Statements like this tell girls and women that their sole purpose on Earth is to fulfill men’s needs, that the best thing they could grow up to be a some dude’s wife. Have you ever heard someone tell a boy that “He’ll make some woman a good husband someday?” I never have. Not once. And that’s a good barometer for people wondering if their own statements might be secretly (or not so secretly) sexist: Would you ever say any of these things to a guy? If not, it’s time to think about your assumptions. (Also, yet again striking a chord with the heteronormativity of this; you could just as easily be "making some woman a good wife someday," while we're examining this backwards compliment.)

6. “You’re so pretty!”

I get that this phrase may seem innocuous and nice, and sometimes it is, but hear me out: Women are taught from birth—by their parents, their relatives, the media, and the culture in general—that their appearances are the most important things about them. And they learn this not just from Barbies and ads that promote negative body image, but also from the people around them who are constantly commenting on their appearances. In a ­Washington Post article on parenting, Sharon Holbrook discusses the dangers of constantly telling little girls that they’re pretty, writing,

The more I talk about beauty and looks, even in a positive way, the more I’m conveying the importance of those things. The more I compliment [my daughters] for being pretty, the more they will crave hearing it. And I don’t want to send a girl who needs to hear she’s beautiful out into our culture – a culture that has such a narrow definition of that word “beautiful,” and such a wide array of things to sell her so she can attempt to meet that definition.

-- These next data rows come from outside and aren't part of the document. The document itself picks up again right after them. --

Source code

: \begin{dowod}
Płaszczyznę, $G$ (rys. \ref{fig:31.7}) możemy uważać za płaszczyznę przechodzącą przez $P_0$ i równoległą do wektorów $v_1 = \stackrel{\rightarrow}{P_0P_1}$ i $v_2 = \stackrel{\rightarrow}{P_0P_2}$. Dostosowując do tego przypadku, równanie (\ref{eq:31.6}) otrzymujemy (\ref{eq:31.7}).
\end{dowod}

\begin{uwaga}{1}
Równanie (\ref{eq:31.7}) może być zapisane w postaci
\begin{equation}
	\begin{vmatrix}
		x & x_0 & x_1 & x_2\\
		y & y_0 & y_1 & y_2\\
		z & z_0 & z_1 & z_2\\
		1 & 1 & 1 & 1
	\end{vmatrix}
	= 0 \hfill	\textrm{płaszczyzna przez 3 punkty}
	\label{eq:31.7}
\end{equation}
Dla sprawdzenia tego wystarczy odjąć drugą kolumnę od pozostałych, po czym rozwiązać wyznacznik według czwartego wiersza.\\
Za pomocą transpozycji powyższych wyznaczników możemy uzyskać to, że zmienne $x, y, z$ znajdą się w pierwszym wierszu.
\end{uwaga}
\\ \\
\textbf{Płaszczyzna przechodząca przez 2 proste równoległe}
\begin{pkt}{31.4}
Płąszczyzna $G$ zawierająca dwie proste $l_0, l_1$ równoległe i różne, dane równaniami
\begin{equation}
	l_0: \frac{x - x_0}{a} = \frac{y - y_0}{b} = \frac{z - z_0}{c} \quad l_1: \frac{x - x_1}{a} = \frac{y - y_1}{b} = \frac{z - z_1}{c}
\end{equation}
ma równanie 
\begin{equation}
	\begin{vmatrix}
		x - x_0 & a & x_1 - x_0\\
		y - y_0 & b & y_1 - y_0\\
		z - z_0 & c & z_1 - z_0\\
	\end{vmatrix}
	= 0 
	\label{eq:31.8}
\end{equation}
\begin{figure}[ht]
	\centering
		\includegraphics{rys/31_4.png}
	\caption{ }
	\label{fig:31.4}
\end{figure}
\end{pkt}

I’m not saying that you should never compliment a girl or an adult woman on her looks (I am an adult woman and I can attest that these types of compliments are nice to receive). I am saying that it’s important that people be aware of the types of compliments they give, and how they are implicitly setting up a value system.

7. “But you’re too pretty to be an engineer.”

Another instance of valuing appearance over all else, this compliment is really saying, “But you’re too female to do that thing you want to do!”

8. “You’re going to be such a heartbreaker!” or “I bet you break a lot of hearts!”

These types of compliments tell a woman that she’s good, but only in terms of her romantic relationships, as if her ability to snag them is her only valuable feature.

9. “You’re so sweet and funny; I can’t believe you don’t have a boyfriend!”

See above. Why not just tell someone, “You’re so sweet and funny”? Why does the compliment have to hinge on romantic relationships?

10. “You look beautiful. Men like a woman with some meat on her bones.” (Or some variation thereof.)

Again, a woman’s value shouldn’t depend on her ability to attract men (or anyone, for that matter).

11. You’re going to be such a good mother some day!

As with many of these comments, this one is all about context. If your relative knows that you really want to have children, then him or her remarking that you’ll be a great mom is a really nice thing to say. But when relatives make comments like this out of the blue, it can feel like that’s the only path they envision for you—because, after all, you’re a woman, and therefore you must want babies, right?